I can put up a draft pull request with what I have here. I can also break this up into 3 smaller pull requests if that would be easier. One to fix up some Godot internal, another one to add the skeleton of the module, and a third to populate the module with all the different views. Any preference between those two?

mihe commented 1 week ago

I think maybe the inclusive count should go in the tree, then the exclusive count can go in the list on the right after you click a tree item?

I'm not sure I understand what you mean by "go in the tree", but so long as you can readily see and sort by both counts it sounds fine to me.

Persisting snapshots to disk. This is probably a good idea, although I'm not sure where they should be saved to. It also means I'll have to think about versioning snapshots across godot versions.

Yes, persisting to disk would definitely be useful. As for the path, somewhere in the OS.get_user_data_dir() (aka user:// aka %APPDATA%/Godot/app_userdata/[project] on Windows) would seem to make sense to me. That's where you'll find stuff like the logs and shader caches, etc.

Measuring objects. This is the big one. The unity profiler is showing how much memory each object is taking up, and helps you know if you've overshot your texture budget. I went down the rabbit hole of doing this in godot, but I worry I don't know enough to implement it correctly.

I don't speak for the Godot production/core team, but I personally feel like this would be a case of not letting perfection be the enemy of good. Just having the ability to view/diff object counts will be a boon to many bigger projects. Getting detailed breakdowns of the actual memory usage per-object, while of course very useful, can probably wait (again, in my opinion).

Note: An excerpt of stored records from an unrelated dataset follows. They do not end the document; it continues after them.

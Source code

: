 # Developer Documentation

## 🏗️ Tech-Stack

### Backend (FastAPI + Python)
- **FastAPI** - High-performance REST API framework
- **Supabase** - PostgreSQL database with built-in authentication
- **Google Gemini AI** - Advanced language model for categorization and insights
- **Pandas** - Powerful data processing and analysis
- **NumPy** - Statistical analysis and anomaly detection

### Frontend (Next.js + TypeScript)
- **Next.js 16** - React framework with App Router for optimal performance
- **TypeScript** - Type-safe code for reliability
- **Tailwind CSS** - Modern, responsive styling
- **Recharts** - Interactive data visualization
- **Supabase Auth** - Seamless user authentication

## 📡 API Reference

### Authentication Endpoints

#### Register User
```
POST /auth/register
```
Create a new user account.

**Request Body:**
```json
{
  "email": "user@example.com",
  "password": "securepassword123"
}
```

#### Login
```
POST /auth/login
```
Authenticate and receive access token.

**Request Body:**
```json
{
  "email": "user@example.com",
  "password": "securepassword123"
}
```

The Memory class does expose get_mem_available(), get_mem_usage(), and get_mem_max_usage() functions. It would be easy to include at least that coarse grained data in snapshots.

Yeah, I don't see the harm in this. It could be useful. Maybe display it as part of the summary or something.

I can put up a draft pull request with what I have here. I can also break this up into 3 smaller pull requests if that would be easier. One to fix up some Godot internal, another one to add the skeleton of the module, and a third to populate the module with all the different views. Any preference between those two?

In my experience, and judging by your branch, I would say just make one single PR for everything. The stuff outside of modules/snapshot_debugger isn't all that much, and it streamlines the process and makes it clearer why the stuff outside of modules/snapshot_debugger is being changed.